*Required action*: Copy whichever lines of the data hold the word "quickstart".
═════ Records shown
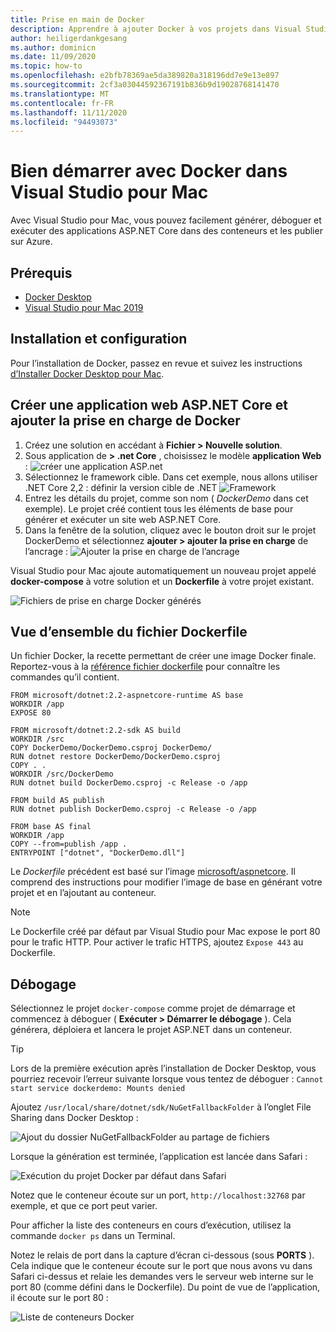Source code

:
 ```yaml
---
title: Prise en main de Docker
description: Apprendre à ajouter Docker à vos projets dans Visual Studio pour Mac
author: heiligerdankgesang
ms.author: dominicn
ms.date: 11/09/2020
ms.topic: how-to
ms.openlocfilehash: e2bfb78369ae5da389820a318196dd7e9e13e897
ms.sourcegitcommit: 2cf3a03044592367191b836b9d19028768141470
ms.translationtype: MT
ms.contentlocale: fr-FR
ms.lasthandoff: 11/11/2020
ms.locfileid: "94493073"
---
```

# <a name="get-started-with-docker-in-visual-studio-for-mac"></a>Bien démarrer avec Docker dans Visual Studio pour Mac

Avec Visual Studio pour Mac, vous pouvez facilement générer, déboguer et exécuter des applications ASP.NET Core dans des conteneurs et les publier sur Azure.

## <a name="prerequisites"></a>Prérequis

* [Docker Desktop](https://hub.docker.com/editions/community/docker-ce-desktop-mac)
* [Visual Studio pour Mac 2019](https://visualstudio.microsoft.com/vs/mac)

## <a name="installation-and-setup"></a>Installation et configuration

Pour l’installation de Docker, passez en revue et suivez les instructions [d’Installer Docker Desktop pour Mac](https://docs.docker.com/docker-for-mac/install/).

## <a name="creating-an-aspnet-core-web-application-and-adding-docker-support"></a>Créer une application web ASP.NET Core et ajouter la prise en charge de Docker

1. Créez une solution en accédant à **Fichier > Nouvelle solution**.
1. Sous application de **> .net Core** , choisissez le modèle **application Web** : ![ créer une application ASP.net](media/docker-quickstart-1.png)
1. Sélectionnez le framework cible. Dans cet exemple, nous allons utiliser .NET Core 2,2 : définir la version cible de .NET ![ Framework](media/docker-quickstart-2.png)
1. Entrez les détails du projet, comme son nom ( _DockerDemo_ dans cet exemple). Le projet créé contient tous les éléments de base pour générer et exécuter un site web ASP.NET Core.
1. Dans la fenêtre de la solution, cliquez avec le bouton droit sur le projet DockerDemo et sélectionnez **ajouter > ajouter la prise en charge** de l’ancrage : ![ Ajouter la prise en charge de l’ancrage](media/docker-quickstart-3.png)

Visual Studio pour Mac ajoute automatiquement un nouveau projet appelé **docker-compose** à votre solution et un **Dockerfile** à votre projet existant.

![Fichiers de prise en charge Docker générés](media/docker-quickstart-4.png)

## <a name="dockerfile-overview"></a>Vue d’ensemble du fichier Dockerfile

Un fichier Docker, la recette permettant de créer une image Docker finale. Reportez-vous à la [référence fichier dockerfile](https://docs.docker.com/engine/reference/builder/) pour connaître les commandes qu’il contient.

```
FROM microsoft/dotnet:2.2-aspnetcore-runtime AS base
WORKDIR /app
EXPOSE 80

FROM microsoft/dotnet:2.2-sdk AS build
WORKDIR /src
COPY DockerDemo/DockerDemo.csproj DockerDemo/
RUN dotnet restore DockerDemo/DockerDemo.csproj
COPY . .
WORKDIR /src/DockerDemo
RUN dotnet build DockerDemo.csproj -c Release -o /app

FROM build AS publish
RUN dotnet publish DockerDemo.csproj -c Release -o /app

FROM base AS final
WORKDIR /app
COPY --from=publish /app .
ENTRYPOINT ["dotnet", "DockerDemo.dll"]
```

Le *Dockerfile* précédent est basé sur l’image [microsoft/aspnetcore](https://hub.docker.com/r/microsoft/aspnetcore/). Il comprend des instructions pour modifier l’image de base en générant votre projet et en l’ajoutant au conteneur.

> [!NOTE]
> Le Dockerfile créé par défaut par Visual Studio pour Mac expose le port 80 pour le trafic HTTP. Pour activer le trafic HTTPS, ajoutez `Expose 443` au Dockerfile.

## <a name="debugging"></a>Débogage

Sélectionnez le projet `docker-compose` comme projet de démarrage et commencez à déboguer ( **Exécuter > Démarrer le débogage** ). Cela générera, déploiera et lancera le projet ASP.NET dans un conteneur.

> [!TIP]
> Lors de la première exécution après l’installation de Docker Desktop, vous pourriez recevoir l’erreur suivante lorsque vous tentez de déboguer : `Cannot start service dockerdemo: Mounts denied`
>
> Ajoutez `/usr/local/share/dotnet/sdk/NuGetFallbackFolder` à l’onglet File Sharing dans Docker Desktop :
>
> ![Ajout du dossier NuGetFallbackFolder au partage de fichiers](media/docker-quickstart-5.png)

Lorsque la génération est terminée, l’application est lancée dans Safari :

![Exécution du projet Docker par défaut dans Safari](media/docker-quickstart-6.png)

Notez que le conteneur écoute sur un port, `http://localhost:32768` par exemple, et que ce port peut varier.

Pour afficher la liste des conteneurs en cours d’exécution, utilisez la commande `docker ps` dans un Terminal.

Notez le relais de port dans la capture d’écran ci-dessous (sous **PORTS** ). Cela indique que le conteneur écoute sur le port que nous avons vu dans Safari ci-dessus et relaie les demandes vers le serveur web interne sur le port 80 (comme défini dans le Dockerfile). Du point de vue de l’application, il écoute sur le port 80 :

![Liste de conteneurs Docker](media/docker-quickstart-7.png)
══════════
*Solution to the problem*:
1. Sous application de **> .net Core** , choisissez le modèle **application Web** : ![ créer une application ASP.net](media/docker-quickstart-1.png)
1. Sélectionnez le framework cible. Dans cet exemple, nous allons utiliser .NET Core 2,2 : définir la version cible de .NET ![ Framework](media/docker-quickstart-2.png)
1. Dans la fenêtre de la solution, cliquez avec le bouton droit sur le projet DockerDemo et sélectionnez **ajouter > ajouter la prise en charge** de l’ancrage : ![ Ajouter la prise en charge de l’ancrage](media/docker-quickstart-3.png)
![Fichiers de prise en charge Docker générés](media/docker-quickstart-4.png)
> ![Ajout du dossier NuGetFallbackFolder au partage de fichiers](media/docker-quickstart-5.png)
![Exécution du projet Docker par défaut dans Safari](media/docker-quickstart-6.png)
![Liste de conteneurs Docker](media/docker-quickstart-7.png)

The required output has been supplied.